Reflective Discussion and Conclusion
Any study, there can be some strengths and limitations in the type of design used in data collection and practical issues that are inevitable realities in researcher’s life. Aware of all these, the researcher will only claim what the research design will warrant to claim about the problem in question and not anything more. For example, the data from 8 to 10 teachers is not generalisable to all teachers in that environment. It will not also allow one to conclude Saudi teachers have a unified perception of the issues discussed. This is also the place to compare and contrast what is learned from this research with the insights from major works in literature in terms of relevance, or whether the results support or refute them.
It is clear that language classes, like many other classes, will benefit from promoting learner autonomy as a long term process and learners need loads of opportunities for strategy training during that. Little knowledge about the best possible strategy instruction should not stop an ongoing probe into strategies that second or foreign language teachers can use and instruct in their classrooms. Instruction of effective strategies is not a separate content area. It should be integrated to support language learning and to achieve authentic and meaningful language tasks. It is also clear that there are close relationships in fields such as the sociology of education, urban education and teacher education, and these connections need to be continuously investigated and utilised. On the other hand, we must not disregard the necessity to clarify and explain what differentiates the specific language learning and teaching context within this image of learning, where the general goal is to build the prerequisites for language learners to turn to more autonomy in both learning and using the language.
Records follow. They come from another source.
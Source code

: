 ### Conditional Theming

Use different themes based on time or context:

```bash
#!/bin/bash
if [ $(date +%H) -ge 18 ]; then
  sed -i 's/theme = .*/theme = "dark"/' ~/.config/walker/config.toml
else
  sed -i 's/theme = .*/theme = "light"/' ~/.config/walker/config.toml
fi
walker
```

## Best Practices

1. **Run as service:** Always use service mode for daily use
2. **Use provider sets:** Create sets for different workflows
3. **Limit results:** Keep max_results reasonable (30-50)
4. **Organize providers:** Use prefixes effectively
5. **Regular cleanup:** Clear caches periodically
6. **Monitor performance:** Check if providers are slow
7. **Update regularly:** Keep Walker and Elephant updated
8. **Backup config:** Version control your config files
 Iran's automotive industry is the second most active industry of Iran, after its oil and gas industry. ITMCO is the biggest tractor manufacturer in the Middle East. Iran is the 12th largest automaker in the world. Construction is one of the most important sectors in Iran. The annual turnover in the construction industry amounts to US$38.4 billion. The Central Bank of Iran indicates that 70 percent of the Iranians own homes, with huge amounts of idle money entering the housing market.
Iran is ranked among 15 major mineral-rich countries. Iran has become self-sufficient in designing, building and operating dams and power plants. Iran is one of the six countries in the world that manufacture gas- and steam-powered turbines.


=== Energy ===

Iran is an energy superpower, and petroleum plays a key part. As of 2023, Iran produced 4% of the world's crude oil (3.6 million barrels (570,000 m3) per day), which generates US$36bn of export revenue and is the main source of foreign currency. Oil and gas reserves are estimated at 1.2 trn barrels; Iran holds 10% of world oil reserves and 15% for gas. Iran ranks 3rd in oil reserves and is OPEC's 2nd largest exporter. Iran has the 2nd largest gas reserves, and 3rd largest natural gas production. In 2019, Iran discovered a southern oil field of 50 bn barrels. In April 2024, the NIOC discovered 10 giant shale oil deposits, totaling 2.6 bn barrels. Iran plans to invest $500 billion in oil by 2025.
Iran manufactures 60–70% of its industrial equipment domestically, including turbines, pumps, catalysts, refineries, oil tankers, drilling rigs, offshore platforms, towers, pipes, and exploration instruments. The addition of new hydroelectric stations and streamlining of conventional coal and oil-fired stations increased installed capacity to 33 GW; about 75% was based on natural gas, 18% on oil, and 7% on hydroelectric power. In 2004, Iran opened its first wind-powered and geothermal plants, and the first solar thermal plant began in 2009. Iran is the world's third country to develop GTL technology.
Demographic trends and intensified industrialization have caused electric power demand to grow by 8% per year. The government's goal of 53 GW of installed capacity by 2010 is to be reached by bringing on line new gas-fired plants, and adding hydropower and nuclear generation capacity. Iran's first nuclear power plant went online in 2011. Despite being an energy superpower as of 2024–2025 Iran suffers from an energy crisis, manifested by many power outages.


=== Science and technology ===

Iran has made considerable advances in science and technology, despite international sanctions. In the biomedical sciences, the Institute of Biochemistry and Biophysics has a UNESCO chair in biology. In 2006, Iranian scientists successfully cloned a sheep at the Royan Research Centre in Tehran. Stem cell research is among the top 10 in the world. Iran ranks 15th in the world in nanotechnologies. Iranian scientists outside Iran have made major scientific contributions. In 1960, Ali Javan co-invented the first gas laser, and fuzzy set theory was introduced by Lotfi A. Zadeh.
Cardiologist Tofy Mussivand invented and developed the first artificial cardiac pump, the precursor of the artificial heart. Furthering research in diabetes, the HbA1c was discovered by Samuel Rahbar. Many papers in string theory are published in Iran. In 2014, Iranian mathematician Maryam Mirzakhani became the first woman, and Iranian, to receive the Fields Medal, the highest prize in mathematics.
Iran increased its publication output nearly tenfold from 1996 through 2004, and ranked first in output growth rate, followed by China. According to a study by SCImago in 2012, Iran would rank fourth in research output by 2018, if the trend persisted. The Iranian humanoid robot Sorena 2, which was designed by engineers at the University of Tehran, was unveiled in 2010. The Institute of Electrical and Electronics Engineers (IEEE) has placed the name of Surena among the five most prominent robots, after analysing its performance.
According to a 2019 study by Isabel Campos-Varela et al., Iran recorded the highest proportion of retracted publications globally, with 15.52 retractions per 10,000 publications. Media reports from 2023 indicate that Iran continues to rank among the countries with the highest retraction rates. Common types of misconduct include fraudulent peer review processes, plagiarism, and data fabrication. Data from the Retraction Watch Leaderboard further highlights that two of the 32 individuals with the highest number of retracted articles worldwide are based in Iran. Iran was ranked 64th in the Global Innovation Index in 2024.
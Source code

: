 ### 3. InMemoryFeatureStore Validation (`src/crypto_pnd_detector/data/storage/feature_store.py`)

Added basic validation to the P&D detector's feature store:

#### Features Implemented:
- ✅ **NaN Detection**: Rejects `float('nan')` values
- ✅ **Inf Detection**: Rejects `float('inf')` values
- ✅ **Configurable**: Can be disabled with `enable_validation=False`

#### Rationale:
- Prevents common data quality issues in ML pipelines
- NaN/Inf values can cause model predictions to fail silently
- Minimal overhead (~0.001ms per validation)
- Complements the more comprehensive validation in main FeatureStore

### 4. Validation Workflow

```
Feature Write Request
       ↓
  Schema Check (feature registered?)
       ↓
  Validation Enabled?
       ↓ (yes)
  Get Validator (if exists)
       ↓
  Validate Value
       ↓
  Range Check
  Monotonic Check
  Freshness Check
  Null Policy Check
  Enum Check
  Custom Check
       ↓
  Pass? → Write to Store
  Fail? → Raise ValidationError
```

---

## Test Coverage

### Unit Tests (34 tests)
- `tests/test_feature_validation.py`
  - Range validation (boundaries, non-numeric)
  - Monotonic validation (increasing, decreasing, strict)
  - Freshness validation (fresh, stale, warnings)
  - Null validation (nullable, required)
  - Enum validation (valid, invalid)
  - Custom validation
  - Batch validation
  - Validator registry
We can learn from many successful efforts to make learners more involved in decision making process regarding their learning. The literature discussed strongly supports and encourages more and more learner autonomy because many learners and teachers now realise that it is a useful and practical goal for language teaching. However, in some settings, there are greater political forces to determine the power relationships which can definitely leak into the progress of autonomy and influence its rational basis. As a result, teachers could have apprehension about their role in a classroom setting that promotes autonomy.